Torika works across a range of media, including photography, video and mixed media site-specific installation. Her interdisciplinary practice investigates the relationship between visual culture, human ecology, postcolonial counter narrative and visual historiography of the Black Pacific. She is interested in exploring the tensions and intersections between gender, embodied knowledge, commodification, migration and globalization.
Torika’s work has been exhibited in New York, San Francisco, Mexico City, Yogyakarta and throughout Aotearoa, New Zealand and Australia. She has published in peer-reviewed journals and presented at local and international conferences and symposia about the representation of mixed-race identity; Pacific arts practice in Australia and Fiji; representations of teachers and teaching in cinema; and gender and militarism in the Pacific.

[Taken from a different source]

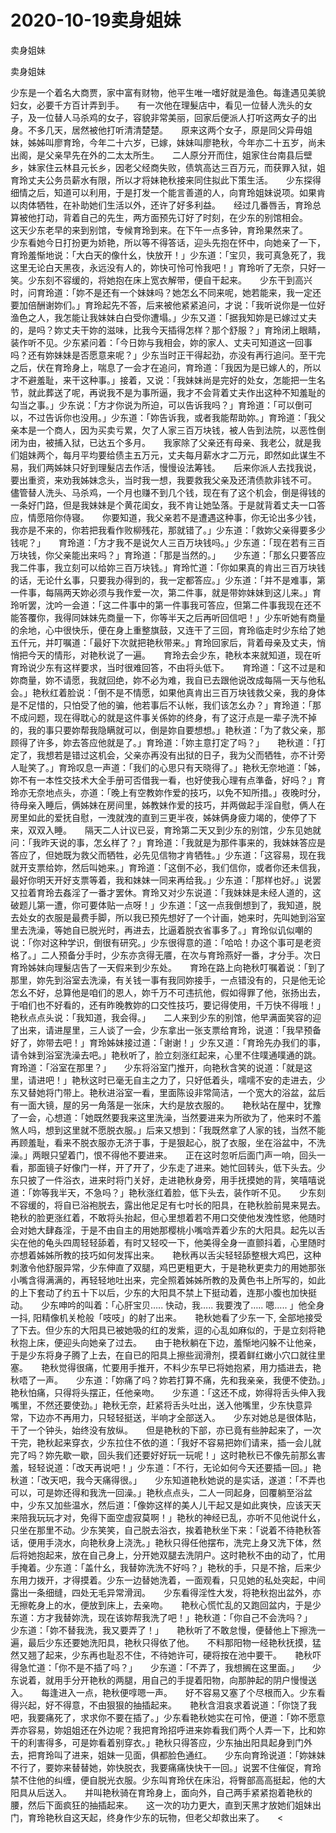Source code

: # 2020-10-19卖身姐妹



卖身姐妹



卖身姐妹


少东是一个着名大商贾，家中富有财物，他平生唯一嗜好就是渔色。每逢遇见美貌妇女，必要千方百计弄到手。　　有一次他在理髮店中，看见一位替人洗头的女子，及一位替人马杀鸡的女子，容貌非常美丽，回家后便派人打听这两女子的出身。不多几天，居然被他打听清清楚楚。　　原来这两个女子，原是同父异毋姐妹，姊姊叫廖育玲，今年二十六岁，已嫁，妹妹叫廖艳秋，今年亦二十五岁，尚未出阁，是父亲早先在外的二太太所生。　　二人原分开而住，姐家住台南县后壁乡，妹家住云林县元长乡，因老父经商失败，债筑高达三百万元，而获罪入狱，姐育玲丈夫公务员薪水有限，所以才将妹艳秋接来同住拟此下策生活。　　少东探得细情之后，知道可以利用，于是打发一个能言善道的人，向育玲姐妹说项。如果肯以肉体牺牲，在补助她们生活以外，还许了好多利益。　　经过几番唇舌，育玲总算被他打动，背着自己的先生，两方面预先订好了时刻，在少东的别馆相会。　　这天少东老早的来到别馆，专候育玲到来。在下午一点多钟，育玲果然来了。　　少东看她今日打扮更为娇艳，所以等不得答话，迎头先抱在怀中，向她亲了一下，育玲羞惭地说：「大白天的像什幺，快放开！」少东道：「宝贝，我可真急死了，我这里无论白天黑夜，永远没有人的，妳快可怜可怜我吧！」育玲听了无奈，只好一笑。少东刻不容缓的，将她抱在床上宽衣解带，便自干起来。　　少东干到高兴时，问育玲道：「妳不是还有一个妹妹吗？她怎幺不同来呢，她若能来，我一定还要加倍酬谢妳们。」育玲起先不答，后来被他紧紧追问，才说：「我听说你是一位好渔色之人，我怎能让我妹妹白白受你遭塌。」少东又道：「据我知妳是已嫁过丈夫的，是吗？妳丈夫干妳的滋味，比我今天插得怎样？那个舒服？」育玲闭上眼睛，装作听不见。少东紧问着：「今日妳与我相会，妳的家人、丈夫可知道这一回事吗？还有妳妹妹是否愿意来呢？」少东当时正干得起劲，亦没有再行追问。至干完之后，伏在育玲身上，喘息了一会才在追问，育玲道：「我因为是已嫁人的，所以才不避羞耻，来干这种事。」接着，又说：「我妹妹尚是完好的处女，怎能把一生名节，就此葬送了呢，再说我不是为事所逼，我才不会背着丈夫作出这种不知羞耻的勾当之事。」少东说：「方才你说为所迫，可以告诉我吗？」育玲道：「可以倒可以，不过告诉你也没用。」少东道：「妳告诉我，或者我能帮助妳。」育玲道：「我父亲本是一个商人，因为买卖亏累，欠了人家三百万块钱，被人告到法院，以恶性倒闭为由，被捕入狱，已达五个多月。　　我家除了父亲还有母亲、我老公，就是我们姐妹两个，每月平均要给债主五万元，丈夫每月薪水才二万元，即然如此谋生不易，我们两姊妹只好到理髮店去作活，慢慢设法筹钱。　　后来你派人去找我说，要出重资，来劝我姊妹念头，当时我一想，我要救我父亲及还清债款非钱不可。　　儘管替人洗头、马杀鸡，一个月也赚不到几个钱，现在有了这个机会，倒是得钱的一条好门路，但是我妹妹是个黄花闺女，我不肯让她坠落。于是就背着丈夫一口答应，情愿陪你侍寝。　　你要知道，我父亲若不是遭遇这种事，你无论出多少钱，我亦是不来的，你若把我看作败柳残花，那就错了。」少东道：「救妳父亲得要多少钱呢？」　　育玲道：「方才我不是说欠人三百万块钱吗。」少东道：「现在若有三百万块钱，你父亲能出来吗？」育玲道：「那是当然的。」　　少东道：「那幺只要答应我二件事，我立刻可以给妳三百万块钱。」育玲忙道：「你如果真的肯出三百万块钱的话，无论什幺事，只要我办得到的，我一定都答应。」少东道：「并不是难事，第一件事，每隔两天妳必须与我作爱一次，第二件事，就是带妳妹妹到这儿来。」育玲听罢，沈吟一会道：「这二件事中的第一件事我可答应，但第二件事我现在还不能答覆你，我得同妹妹先商量一下，你等半天之后再听回信吧！」少东听她有商量的余地，心中很快乐，便在身上重整旗鼓，又连干了三回，育玲临走时少东给了她五仟元，并叮嘱道：「最好下次就把艳秋带来。」育玲回家后，背着母亲及丈夫，悄悄把今天的情形，对艳秋说了一遍。　　育玲去会少东，艳秋本来就知道，现在听育玲说少东有这样要求，当时很难回答，不由将头低下。　　育玲道：「这不过是和妳商量，妳不请愿，我就回绝，妳不必为难，我自已去跟他说改成每隔一天与他私会。」艳秋红着脸说：「倒不是不情愿，如果他真肯出三百万块钱救父亲，我的身体是不足惜的，只怕受了他的骗，他若事后不认帐，我们该怎幺办？」育玲道：「那不成问题，现在得耽心的就是这件事关係妳的终身，有了这汙点是一辈子洗不掉的，我的事只要妳帮我隐瞒就可以，倒是妳自要想想。」艳秋道：「为了救父亲，那顾得了许多，妳去答应他就是了。」育玲道：「妳主意打定了吗？」　　艳秋道：「打定了，我想若是错过这机会，父亲亦再没有出狱的日子，我为父而牺牲，亦不计旁人耻笑了。」育玲叹息一声道：「我们的心思只有天晓得了。」艳秋无奈地道：「姊，妳不有一本性交技术大全手册可否借我一看，也好使我心理有点準备，好吗？」育玲亦无奈地点头，亦道：「晚上有空教妳作爱的技巧，以免不知所措。」夜晚时分，待母亲入睡后，俩姊妹在房间里，姊教妹作爱的技巧，并两做起手淫自慰，俩人在房里如此的爱抚自慰，一洩就洩的直到三更半夜，姊妹俩身疲力竭的，使停了下来，双双入睡。　　隔天二人计议已妥，育玲第二天又到少东的别馆，少东见她就问：「我昨天说的事，怎幺样了？」育玲道：「我就是为那件事来的，我妹妹答应是答应了，但她既为救父而牺牲，必先见信物才肯牺牲。」少东道：「这容易，现在我就开支票给妳，然后叫她来。」育玲道：「这倒不必，我们信你，或者你还未信我，最好你明天开好支票等着，我和妹妹一同来再给我。」少东道：「那样也好。」说罢又拉着育玲去姦淫了一番才罢休。育玲又对少东说道：「我妹妹是未经人道的，这破题儿第一遭，你可要体贴一点呀！」少东道：「这一点我倒想到了，我知道，脱去处女的衣服是最费手脚，所以我已预先想好了一个计画，她来时，先叫她到浴室里去洗澡，等她自已脱光时，再进去，比逼着脱衣省事多了。」育玲似讥似嘲的说：「你对这种学识，倒很有研究。」少东很得意的道：「哈哈！办这个事可是老资格了。」二人预备分手时，少东亦贪得无餍，在次与育玲燕好一番，才分手。次日育玲姊妹向理髮店告了一天假来到少东处。　　育玲在路上向艳秋叮嘱着说：「到了那里，妳先到浴室去洗澡，有关钱一事有我同妳接手，一点错没有的，只是他无论怎幺不好，总算他是咱们的恩人，妳千万不可违抗他，假如得罪了他，张扬出去，于咱们也不好看的，还有昨晚教妳的口交性技巧，要记得使用，千万快不得哦！」艳秋点点头说：「我知道，我会得。」　　二人来到少东的别馆，他早满面笑容的迎了出来，请进屋里，三人谈了一会，少东拿出一张支票给育玲，说道：「我早预备好了，妳带去吧！」育玲姊妹接过道：「谢谢！」少东又道：「育玲先办我们的事，请令妹到浴室洗澡去吧。」艳秋听了，脸立刻涨红起来，心里不住噗通噗通的跳。　　育玲道：「浴室在那里？」　　少东将浴室门推开，向艳秋含笑的说道：「就是这里，请进吧！」艳秋这时已毫无自主之力了，只好低着头，嚅嚅不安的走进去，少东又替她将门带上。艳秋进浴室一看，里面陈设非常简洁，一个宽大的浴盆，盆后有一面大镜，屋的另一角落是一张床，大约是放衣服的。　　艳秋站在屋中，犹豫了一会，心想道：「她既然要我来这里洗澡，当然要进来为所欲为了，他来时不羞煞人吗，想到这里就不愿脱衣服。」后来又想到：「我既然拿了人家的钱，当然不能再顾羞耻，看来不脱衣服亦无济于事，于是狠起心，脱了衣服，坐在浴盆中，不洗澡。」两眼只望着门，恨不得他不要进来。　　正在这时忽听后面门声一响，回头一看，那面镜子好像门一样，开了开了，少东走了进来。她忙回转头，低下头去。少东只披了一件浴衣，进来时将门关好，走进艳秋身旁，用手抚摸她的背，笑嘻嘻说道：「妳等我半天，不急吗？」艳秋涨红着脸，低下头去，装作听不见。　　少东刻不容缓的，将自已浴袍脱去，露出他足足有七吋长的阳具，在艳秋脸前晃来晃去。艳秋的脸更涨红着，不敢将头抬起，但心里想着若不用口交使他发洩性慾，他随时会对她大肆姦淫，于是不由自主的用她那樱桃小嘴唅弄着少东的大阳具。起先以舌尖在他的龟头四周轻轻舔着，有时又轻咬一下，他美得全身一直颤抖着，心里随时亦想着姊姊所教的技巧如何发挥出来。　　艳秋再以舌尖轻轻舔整根大鸡巴，这种刺激令他舒服异常，少东伸直了双腿，鸡巴更粗更大，于是艳秋更卖力的用她那张小嘴含得满满的，再轻轻地吐出来，完全照着姊姊所教的及黄色书上所写的，如此的上下套动了约五十下以后，少东的大阳具不禁上下挺动着，连那小腹也加快挺动。　　少东呻吟的叫着：「心肝宝贝….. 快动，我….. 我要洩了….. 嗯….. 」他全身一抖, 阳精像机关枪般「吱吱」的射了出来。　　艳秋她看了少东一下, 全部地接受了下去。但少东的大阳具已被她吸的红的发紫，逗的心乱如麻似的，于是立刻将艳秋抱上床，便迎头向她亲了过去。　　由于艳秋躺在下边，羞惭地闪躲不让他亲，于是少东将身子腾了上去，在自已的阳具上擦些润滑剂，摸着鲜红嫩小穴口就往里塞。　　艳秋觉得很痛，忙要用手推开，不料少东早已将她抱紧，用力插进去，艳秋唔了一声。　　少东道：「妳痛了吗？妳若打算不痛，先和我亲亲，我便不使劲。」艳秋怕痛，只得将头摆正，任他亲吻。　　少东道：「这还不成，妳得将舌头伸入我嘴里，不然还要使劲。」艳秋无奈，赶紧将舌头吐出，送入他嘴里，少东快意异常，下边亦不再用力，只轻轻挺送，半响才全部送入。　　少东对她总是很体贴，干了一个钟头，始终没有放纵。　　但是艳秋的下部，亦已竟有些肿起来了，一次干完，艳秋起来穿衣，少东拉住不依的道：「我好不容易把妳们请来，插一会儿就完了吗？妳先歇一歇，回头我们还要好好玩一玩呢！」这时艳秋已不像先前那幺害羞，轻轻说道：「改天再说吧！」少东道：「不行，无论如何今天还要插一回。」艳秋道：「改天吧，我今天痛得很。」　　少东知道艳秋她说的是实话，遂道：「不弄也可以，可是妳还得和我洗一回澡。」艳秋点点头，二人一同起身，回覆躺至浴盆中，少东又加些温水，然后道：「像妳这样的美人儿干起又是如此爽快，应该天天来陪我玩玩才对，免得下面空虚寂莫啊！」艳秋的神经已乱，亦听不见他说什幺，只坐在那里不动。少东笑笑，自己脱去浴衣，挨着艳秋坐下来：「说着不待艳秋答话，便用手浇水，向艳秋身上浇洗。」艳秋只得任他摆布，洗完上身又洗下体，然后将她抱起来，放在自己身上，分开她双腿去洗阴户。这时艳秋不由的动了，忙用手掩着。少东道：「盖什幺，我替妳洗洗不好吗？」艳秋的手，只是不捨，后来少东用力拨开，才得摸着。少东一边替她洗着，一面观看，只见她的私处突起，中间露出一条细缝，四处无毛异常滑润。　　少东看得淫性大发，将艳秋抱出盆外，亦无擦乾身上的水，便放到床上，去亲吻。　　艳秋心慌忙乱的又跑回盆内，于是少东道：方才我替妳洗，现在该妳帮我洗了吧！」艳秋道：「你自己不会洗吗？」　　少东道：「妳不替我洗，我又要弄了！」　　艳秋听了不敢怠慢，便替他上下擦洗一遍，最后少东还要她洗阳具，艳秋只得依了他。　　不料那阳物一经艳秋抚摸，猛然又翘了起来，少东再也耻忍不住，不待她许可，硬将按在池中要干。　　艳秋吓得急忙道：「你不是不插了吗？」　　少东道：「不弄了，我想搁在这里面。」　　少东说着，就用手分开艳秋的两腿，用自己的手提着阳物，向那肿起的阴户慢慢送入。　　每逢进入一点，艳秋便啍嗯一声。　　好不容易又塞了个尽根而入。少东看得兴起，好不得意，不由狠狠的抽插起来。　　艳秋含泪哀求着说道：「你饶了我吧，我要痛死了，求求你不要在插了。」少东看艳秋她实在可怜，便道：「妳不愿意弄亦容易，妳姐姐还在外边呢？我把育玲招呼进来妳看我们两个人弄一下，比和妳干的利害得多，可是妳看着别穿衣。」艳秋只得答应，少东抽出阳具起身到门外去，把育玲叫了进来，姐妹一见面，俱都脸色通红。　　少东向育玲说道：「妳妹妹不行了，要妳来替替她，妳快脱衣，我要痛痛快快干一回。」说罢不住催促，育玲禁不住他的纠缠，便自脱光衣服。少东叫育玲伏在床沿，将臀部高高挺起，他的大阳具从后送入。　　并叫艳秋骑在育玲身上，面向外，自己两手紧紧抱着艳秋的腰，然后下面疯狂的抽插起来。　　这一次的功力更大，直到天黑才放她们姐妹出门，育玲艳秋自这天起，终身作少东的玩物，但老父却救出来了。　　<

In her role as Symposium coordinator for the Contemporary Pacific Arts Festival in 2013 and 2014, Torika curated multiple panels to extend the discourse around contemporary Pacific arts practice in Australia and invited speakers to reflect on themes such as art and activism, museums, collecting and curating, cultural appropriation and contemporary practice. She also produced the symposium publication Mana Motu.
As well as 11 years experience teaching at tertiary level, Torika also has experience facilitating youth arts workshops for the local Pacific community, most recently the Pacific Photobook Project in Melbourne and Sydney.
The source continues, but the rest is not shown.